Man camping in ancient cave near Jerusalem says has been told by Israeli authorities to get out because hillside is slated for housing development, his 'illegal' home will be demolished.
The predicament of Abdel Fattah Abed Rabbo, a 48-year-old father of 10, highlights the dispute between Israel and Palestinians living in the steep hills between Jerusalem and Bethlehem, on land the Israelis annexed in 1980.
Abed Rabbo says he was actually brought up in the cave by his parents but occupies it now simply as a way of upholding his claim to 5 acres of stony hillside. His family lives in an apartment in a Bethlehem refugee camp.
“Three days ago, Israeli building planners came. They started landscaping this entire area,” he told Reuters Television this week.
“The purpose is, of course, to build an Israeli settlement, called Givat Yael, which is to become the biggest settlement in the Jerusalem area,” he said.
Abed Rabbo says he received his first demolition warning five years ago, and got a follow-up notice last December. In the meantime, he says, Israeli authorities have three times knocked down the tent camp he put up on the land at al-Walajeh.
He is tangled in a complex legal maze that Palestinians say is really all about national rights but Israel insists is simply about property rights and unauthorized building.
The land straddles the 1948 Green Line which formed Israel’s eastern border at the establishment of the Jewish state. It lies just west of the Jewish settlement of Gilo, a suburb community of Jerusalem which is actually in the occupied West Bank.
The World Court has ruled that Israel’s settlements are illegal. Israel rejects that and officials say, in any case, the community planned for Givat Yael will not be a “settlement”, since the land has been part of Jerusalem for nearly 30 years.
Givat Yael is planned to house 45,000 people, with a commercial zone and sports centre. The Interior Ministry’s district planning office recently granted final approval.
“They consider my presence here a problem, because they want to be build 14,000 housing units on al-Walajeh lands,” said Abed Rabbo. “I tell them the owners of this land are here, they are the rightful owners, and you’ve no right to build here.”
Some 500,000 Israelis now live in settlements in the West Bank and East Jerusalem, whose legitimacy is also disputed by the United Nations, the United States and most major powers.
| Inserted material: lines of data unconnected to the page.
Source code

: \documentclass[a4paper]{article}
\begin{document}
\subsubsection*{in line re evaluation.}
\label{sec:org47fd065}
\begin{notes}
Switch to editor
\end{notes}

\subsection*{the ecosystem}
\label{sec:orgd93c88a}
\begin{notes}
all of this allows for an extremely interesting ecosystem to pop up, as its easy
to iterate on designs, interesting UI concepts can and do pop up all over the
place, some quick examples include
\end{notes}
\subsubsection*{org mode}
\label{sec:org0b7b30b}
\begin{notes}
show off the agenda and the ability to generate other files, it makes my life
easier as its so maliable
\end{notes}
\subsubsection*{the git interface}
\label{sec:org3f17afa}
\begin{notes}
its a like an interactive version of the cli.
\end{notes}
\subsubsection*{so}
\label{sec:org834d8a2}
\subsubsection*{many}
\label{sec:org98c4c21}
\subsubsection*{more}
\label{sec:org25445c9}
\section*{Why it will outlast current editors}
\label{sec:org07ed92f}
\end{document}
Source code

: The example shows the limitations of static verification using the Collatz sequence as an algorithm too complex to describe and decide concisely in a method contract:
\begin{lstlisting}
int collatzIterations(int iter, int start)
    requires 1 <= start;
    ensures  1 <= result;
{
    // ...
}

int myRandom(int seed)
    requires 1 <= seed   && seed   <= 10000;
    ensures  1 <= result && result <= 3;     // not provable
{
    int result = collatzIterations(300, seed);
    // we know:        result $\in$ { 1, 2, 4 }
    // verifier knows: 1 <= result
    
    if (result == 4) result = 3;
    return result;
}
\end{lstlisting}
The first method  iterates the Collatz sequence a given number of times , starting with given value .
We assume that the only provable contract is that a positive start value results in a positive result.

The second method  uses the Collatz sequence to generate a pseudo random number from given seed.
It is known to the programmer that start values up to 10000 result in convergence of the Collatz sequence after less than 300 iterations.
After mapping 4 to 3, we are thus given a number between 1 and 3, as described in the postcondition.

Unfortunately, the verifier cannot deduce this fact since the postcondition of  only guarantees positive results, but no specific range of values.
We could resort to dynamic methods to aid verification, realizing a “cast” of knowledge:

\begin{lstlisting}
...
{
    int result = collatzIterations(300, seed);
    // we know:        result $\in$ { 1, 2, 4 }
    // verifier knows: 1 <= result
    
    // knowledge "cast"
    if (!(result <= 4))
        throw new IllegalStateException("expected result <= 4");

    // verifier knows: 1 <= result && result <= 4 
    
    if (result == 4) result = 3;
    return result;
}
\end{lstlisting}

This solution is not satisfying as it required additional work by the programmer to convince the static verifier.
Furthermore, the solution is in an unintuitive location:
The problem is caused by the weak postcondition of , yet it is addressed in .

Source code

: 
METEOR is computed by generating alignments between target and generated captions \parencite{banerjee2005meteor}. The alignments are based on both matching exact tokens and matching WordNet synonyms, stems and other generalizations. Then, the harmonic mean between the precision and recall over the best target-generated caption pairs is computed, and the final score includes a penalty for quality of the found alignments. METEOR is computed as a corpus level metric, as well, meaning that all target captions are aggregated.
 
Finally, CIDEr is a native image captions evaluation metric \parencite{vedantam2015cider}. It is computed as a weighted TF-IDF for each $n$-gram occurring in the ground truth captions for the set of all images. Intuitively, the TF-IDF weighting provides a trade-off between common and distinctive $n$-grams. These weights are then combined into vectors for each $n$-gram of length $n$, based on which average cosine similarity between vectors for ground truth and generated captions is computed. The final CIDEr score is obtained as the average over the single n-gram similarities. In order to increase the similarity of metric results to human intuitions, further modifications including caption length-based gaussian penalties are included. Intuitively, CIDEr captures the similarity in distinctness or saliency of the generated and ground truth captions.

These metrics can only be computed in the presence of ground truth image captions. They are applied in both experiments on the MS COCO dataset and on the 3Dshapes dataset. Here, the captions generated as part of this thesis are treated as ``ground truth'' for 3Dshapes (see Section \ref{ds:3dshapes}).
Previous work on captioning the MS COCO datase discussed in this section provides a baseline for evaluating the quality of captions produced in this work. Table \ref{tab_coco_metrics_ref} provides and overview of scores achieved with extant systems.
City councilman for East Jerusalem Yakir Segev rejected claims that the hillside will become yet another settlement, taking land the Palestinians want for a future state.
“First of all, it’s not a settlement,” he said. “It’s a neighborhood within the municipal borders of Jerusalem.”
“Second of all … they were given court orders — not military orders … It’s not a matter of political dispute or political argument as far as we are concerned,” he said.
The Israeli-run Jerusalem municipality has rejected a request by al-Walajeh Palestinians to legalise 95 homes in the village built without a permit and at risk of demolition.
“The village will disappear, because most of the houses are under the master plan of Gival Yael,” says Meir Margalit, a left-wing opposition member of Jerusalem City Council.
Palestinians say Israeli planners have offered a number of concessions in return for consent, including retroactive permits for homes already built, a change in the route of Israel’s West Bank separation barrier in the vicinity of the village, and easier access to Jerusalem.
So far they have refused these offers.
If al-Walajeh is legally part of Jerusalem, its residents might expect to have Jerusalem identification cards. But they do not “because of the Givat Yael project”, says Margalit.
“It would be more difficult to expel them from their land if they had Israeli ID’s.”
And without a Jerusalem identity, Abed Rabbo is an illegal resident in his own cave.